▸ **About this exercise**
Each line that includes the word "嘉应岛主" should be copied from the records.

▸ **Given entries**
....

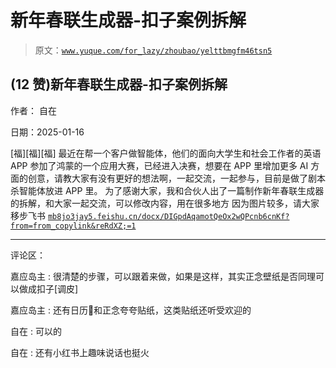 # 新年春联生成器-扣子案例拆解

> 原文：[`www.yuque.com/for_lazy/zhoubao/yelttbmgfm46tsn5`](https://www.yuque.com/for_lazy/zhoubao/yelttbmgfm46tsn5)

## (12 赞)新年春联生成器-扣子案例拆解

作者： 自在

日期：2025-01-16

[福][福][福]
最近在帮一个客户做智能体，他们的面向大学生和社会工作者的英语 APP 参加了鸿蒙的一个应用大赛，已经进入决赛，想要在 APP 里增加更多 AI 方面的创意，请教大家有没有更好的想法啊，一起交流，一起参与，目前是做了剧本杀智能体放进 APP 里。
为了感谢大家，我和合伙人出了一篇制作新年春联生成器的拆解，和大家一起交流，可以修改内容，用在很多地方 因为图片较多，请大家移步飞书 [`mb8jo3jay5.feishu.cn/docx/DIGpdAqamotQeOx2wQPcnb6cnKf?from=from_copylink&reRdXZ;=1`](https://mb8jo3jay5.feishu.cn/docx/DIGpdAqamotQeOx2wQPcnb6cnKf?from=from_copylink&reRdXZ;=1)

* * *

评论区：

嘉应岛主 : 很清楚的步骤，可以跟着来做，如果是这样，其实正念壁纸是否同理可以做成扣子[调皮]

嘉应岛主 : 还有日历📆和正念夸夸贴纸，这类贴纸还听受欢迎的

自在 : 可以的

自在 : 还有小红书上趣味说话也挺火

....

▸ **Solution to the problem**
嘉应岛主 : 很清楚的步骤，可以跟着来做，如果是这样，其实正念壁纸是否同理可以做成扣子[调皮]
嘉应岛主 : 还有日历📆和正念夸夸贴纸，这类贴纸还听受欢迎的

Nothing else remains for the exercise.